(Saved data entries)
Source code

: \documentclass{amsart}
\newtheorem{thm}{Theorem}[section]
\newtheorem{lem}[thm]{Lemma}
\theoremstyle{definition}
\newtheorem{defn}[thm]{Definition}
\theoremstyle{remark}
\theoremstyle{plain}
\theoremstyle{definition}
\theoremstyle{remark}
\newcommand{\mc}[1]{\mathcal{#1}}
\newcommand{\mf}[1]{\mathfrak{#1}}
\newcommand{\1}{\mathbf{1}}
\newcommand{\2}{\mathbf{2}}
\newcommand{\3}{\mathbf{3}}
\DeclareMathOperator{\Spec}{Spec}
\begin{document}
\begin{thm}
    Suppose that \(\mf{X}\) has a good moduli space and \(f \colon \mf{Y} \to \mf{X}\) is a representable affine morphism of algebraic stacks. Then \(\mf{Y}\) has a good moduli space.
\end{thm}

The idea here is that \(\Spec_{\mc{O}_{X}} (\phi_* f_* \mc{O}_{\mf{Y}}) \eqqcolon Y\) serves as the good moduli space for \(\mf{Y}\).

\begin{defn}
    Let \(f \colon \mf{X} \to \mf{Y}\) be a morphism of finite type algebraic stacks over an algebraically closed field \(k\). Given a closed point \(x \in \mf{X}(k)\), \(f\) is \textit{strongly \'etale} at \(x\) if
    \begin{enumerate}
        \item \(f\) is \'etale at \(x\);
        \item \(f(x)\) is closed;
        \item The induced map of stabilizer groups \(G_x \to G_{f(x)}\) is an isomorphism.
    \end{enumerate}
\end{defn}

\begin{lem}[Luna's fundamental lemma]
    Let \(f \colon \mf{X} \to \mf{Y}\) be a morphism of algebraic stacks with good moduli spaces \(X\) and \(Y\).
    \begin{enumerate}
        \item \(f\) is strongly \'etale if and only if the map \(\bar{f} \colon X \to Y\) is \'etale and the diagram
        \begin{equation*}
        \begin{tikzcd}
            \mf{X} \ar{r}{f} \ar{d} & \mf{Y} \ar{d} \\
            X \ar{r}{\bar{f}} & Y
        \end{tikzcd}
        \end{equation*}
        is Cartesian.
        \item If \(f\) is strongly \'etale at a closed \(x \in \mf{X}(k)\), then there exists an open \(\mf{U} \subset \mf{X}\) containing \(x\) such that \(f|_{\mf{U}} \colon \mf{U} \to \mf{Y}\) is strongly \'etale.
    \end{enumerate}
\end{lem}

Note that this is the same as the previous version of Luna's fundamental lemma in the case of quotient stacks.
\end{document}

[Work order]
Retype the records above in full, exactly as they appear.

[Solved problem]
Source code

: \documentclass{amsart}
\newtheorem{thm}{Theorem}[section]
\newtheorem{lem}[thm]{Lemma}
\theoremstyle{definition}
\newtheorem{defn}[thm]{Definition}
\theoremstyle{remark}
\theoremstyle{plain}
\theoremstyle{definition}
\theoremstyle{remark}
\newcommand{\mc}[1]{\mathcal{#1}}
\newcommand{\mf}[1]{\mathfrak{#1}}
\newcommand{\1}{\mathbf{1}}
\newcommand{\2}{\mathbf{2}}
\newcommand{\3}{\mathbf{3}}
\DeclareMathOperator{\Spec}{Spec}
\begin{document}
\begin{thm}
    Suppose that \(\mf{X}\) has a good moduli space and \(f \colon \mf{Y} \to \mf{X}\) is a representable affine morphism of algebraic stacks. Then \(\mf{Y}\) has a good moduli space.
\end{thm}

The idea here is that \(\Spec_{\mc{O}_{X}} (\phi_* f_* \mc{O}_{\mf{Y}}) \eqqcolon Y\) serves as the good moduli space for \(\mf{Y}\).

\begin{defn}
    Let \(f \colon \mf{X} \to \mf{Y}\) be a morphism of finite type algebraic stacks over an algebraically closed field \(k\). Given a closed point \(x \in \mf{X}(k)\), \(f\) is \textit{strongly \'etale} at \(x\) if
    \begin{enumerate}
        \item \(f\) is \'etale at \(x\);
        \item \(f(x)\) is closed;
        \item The induced map of stabilizer groups \(G_x \to G_{f(x)}\) is an isomorphism.
    \end{enumerate}
\end{defn}

\begin{lem}[Luna's fundamental lemma]
    Let \(f \colon \mf{X} \to \mf{Y}\) be a morphism of algebraic stacks with good moduli spaces \(X\) and \(Y\).
    \begin{enumerate}
        \item \(f\) is strongly \'etale if and only if the map \(\bar{f} \colon X \to Y\) is \'etale and the diagram
        \begin{equation*}
        \begin{tikzcd}
            \mf{X} \ar{r}{f} \ar{d} & \mf{Y} \ar{d} \\
            X \ar{r}{\bar{f}} & Y
        \end{tikzcd}
        \end{equation*}
        is Cartesian.
        \item If \(f\) is strongly \'etale at a closed \(x \in \mf{X}(k)\), then there exists an open \(\mf{U} \subset \mf{X}\) containing \(x\) such that \(f|_{\mf{U}} \colon \mf{U} \to \mf{Y}\) is strongly \'etale.
    \end{enumerate}
\end{lem}

Note that this is the same as the previous version of Luna's fundamental lemma in the case of quotient stacks.
\end{document}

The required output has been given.